Comparing text is a difficult task since it requires high level thinking and a strong grasp on a language. Natural Language Processing (NLP) provides tools to help analyze text such as sentiment analysis and clustering of words/sentences. Lyrics from music provide an interesting use case for NLP as music is often compared and contrasted. These NLP tools are often used by researchers and authors to explore a hypothesis about lyrics such as word usage between genres of music and sentiment of songs, but there does not exist a tool that lets users explore their own hypotheses of lyrics by comparing them. In this project, we introduce the first tool designed to facilitate the comparison of song lyrics. Users can compare any two songs along three dimensions: word similarities, line similarities, and positivity. With this application, users were able to extract shared words or similar words between the two songs, explore which lines of lyrics are very similar or dissimilar amongst the songs, and investigate how each artist uses positivity in their lyrics.

Running Locally

  • Clone the repository
  • cd fp-lyric-visualization
  • pip3 install -r requirements.txt To install dependencies.
  • python3 -m textblob.download_corpora To install corpora for textblob.
  • python3 server.py [--port 8081] to run the server out of port 8081.
  • The application should now be live at http://localhost:8081

Viewing Online

Between December 8th, 2020 and December 18th, 2020 the application is available via http://b52e04a3fab4.ngrok.io

Paper and Video

The paper is in Report.MD in this repository. The video is available to the instructors on Canvas.
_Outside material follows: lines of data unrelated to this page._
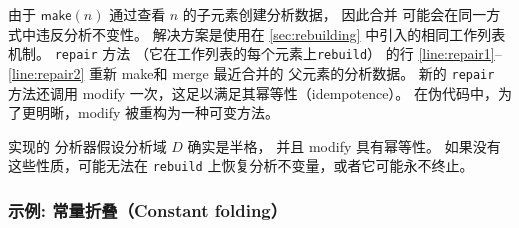 由于 $\textsf{make}(n)$ 通过查看 $n$ 的子元素创建分析数据，
  因此合并 \eclasses 可能会在同一方式中违反分析不变性。
解决方案是使用在 \autoref{sec:rebuilding} 中引入的相同工作列表机制。
\texttt{repair} 方法 （它在工作列表的每个元素上\texttt{rebuild}） 
  的行 \ref{line:repair1}--\ref{line:repair2} 
  重新 \textsf{make}和 \textsf{merge} 最近合并的 \eclasses 父元素的分析数据。
新的 \texttt{repair} 方法还调用 \textsf{modify} 一次，这足以满足其幂等性（idempotence）。
在伪代码中，为了更明晰，\textsf{modify} 被重构为一种可变方法。


\Egg 实现的 \eclass 分析器假设分析域 $D$ 确实是半格，
  并且 \textsf{modify} 具有幂等性。
如果没有这些性质，\egg 可能无法在 \texttt{rebuild} 上恢复分析不变量，或者它可能永不终止。

\subsubsection{示例: 常量折叠（Constant folding）}


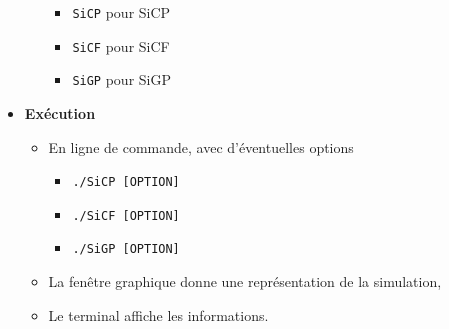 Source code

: \begin{itemize}[leftmargin=1cm, label=, itemsep=0pt]
\begin{itemize}[leftmargin=1cm, label=, itemsep=0pt]
		\begin{itemize}[leftmargin=1cm, label=, itemsep=0pt]
		\item \texttt{SiCP} pour SiCP
		\item \texttt{SiCF} pour SiCF
		\item \texttt{SiGP} pour SiGP
		\end{itemize}
	\end{itemize}
%
\item {\bf Exécution}
	\begin{itemize}[leftmargin=1cm, label=, itemsep=0pt]
	\item En ligne de commande, avec d'éventuelles options
		\begin{itemize}[leftmargin=1cm, label=, itemsep=0pt]
		\item \texttt{./SiCP [OPTION]}
		\item \texttt{./SiCF [OPTION]}
		\item \texttt{./SiGP [OPTION]}
		\end{itemize}
	\item La fenêtre graphique donne une représentation de la simulation,
	\item Le terminal affiche les informations.
	\end{itemize}
\end{itemize}

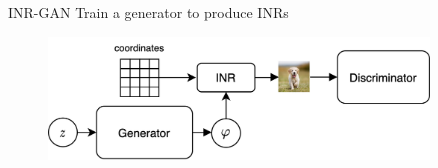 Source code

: \documentclass[10pt]{beamer}
\begin{document}
\begin{frame}{INR-GAN}
Train a generator to produce INRs
    \begin{figure}
        \centering
        \includegraphics[width=0.9\textwidth]{images/inr-gan}
    \end{figure}
\end{frame}
\end{document}
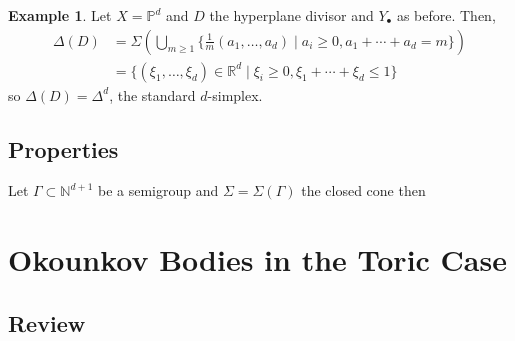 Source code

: \documentclass[12pt]{extarticle}
\newcommand{\R}{\mathbb{R}}
\newcommand{\N}{\mathbb{N}}
\theoremstyle{definition}
\newtheorem{example}[theorem]{Example}
\begin{document}
\begin{example}
Let $X = \mathbb{P}^d$ and $D$ the hyperplane divisor and $Y_\bullet$ as before. Then,
\begin{align*}
\Delta(D) & = \Sigma\left( \bigcup_{ m \ge 1} \{ \tfrac{1}{m} (a_1, \dots, a_d) \mid a_i \ge 0, a_1 + \cdots + a_d = m \} \right) 
\\
& = \{ (\xi_1, \dots, \xi_d) \in \R^d \mid \xi_i \ge 0, \xi_1 + \cdots + \xi_d \le 1 \}
\end{align*}
so $\Delta(D) = \Delta^d$, the standard $d$-simplex. 
\end{example}

\subsection{Properties}

Let $\Gamma \subset \N^{d+1}$ be a semigroup and $\Sigma = \Sigma(\Gamma)$ the closed cone then

\section{Okounkov Bodies in the Toric Case}

\subsection{Review}
\end{document}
Work distribution and Project Process

Peter did 55% of the work and Paulina did 45% of the work. In developing the proposal, Peter and Paulina separately brainstormed ideas. They utilized office hours to receive guidance on the idea selection, collaborated in writing the project proposal, and utilized office hours to receive feedback on the proposal write-up. In the proposal there were several data sources that were presented, and some that were recommended in the feedback on the proposal. Paulina lead the development of code to gather features from these sources for the song "Just the Two of Us" by Will Smith, which was used as an example for the Design Review Prototype. Word positivity vs. line positivity and the parts of speech of words in a line were the features that were presented in the Design Review Prototype. In later iterations, Peter added T-Distributed Stochastic Neighbor Embedding (TSNE) for words and lines. In addition, Peter and Paulina added a different view of word positivity vs. line positivity based on a joint decision to treat positivity as a discrete quantity rather than a continuous quantity from the new knowledge that the value returned was a confidence of a machine learning model. Paulina gathered synonyms and antonyms for words using the Merriam-Webster Dictionary API, but after brainstorming how to display these connections, Peter and Paulina decided to focus on other features for the final project. This decision was influenced by the fact that the synonyms and antonyms were grouped based on usage, but there was no clear way to distinguish between different usages of the same word in the lyrics.

In the first discussions of whether to develop using Streamlit, D3.JS, or another structure, Peter and Paulina decided to use D3.JS because they thought that it would provide them a desired flexibility to create some unusual or creative visualizations for their dataset. In addition, they wanted to learn the basics of what many professional data visualizations utilize. Peter lead the development of the code for the web application. He created the interactive techniques of: selecting a word (or later - line) in the song lyrics and having the corresponding point be highlighted in the scatter plot; selecting a point (on click) or points (on brush) in the scatter plot and having the corresponding words be highlighted in the song lyrics; and using the tooltip in the scatter plot to being able to learn which word was associated with the point. In addition, he developed the ability to click on a line and see the part of speech of each word, to view the positivity of the lines as a heat-map next to the lyrics, and to have a fish-eye view of the lyrics so that the current lyric being hovered over would be bigger than the ones around it. Of these techniques used in the Design Review Prototype, the scatter plot interaction was kept for the final project and the positivity heat-map was kept but changed to show discrete values (negative or positive only). For the final project, Peter added the ability to see two songs and have their data mapped to the same scatter plots as well as the functionality for different pairs of example songs and including the Spotify preview for each song. Both Peter and Paulina fixed small bugs that they saw in the application and that impacted the user experience. Paulina lead the development of the Final Project Report. Throughout the entire development process, Peter and Paulina met via zoom meetings to collaborate on the project and discuss the design of the web application.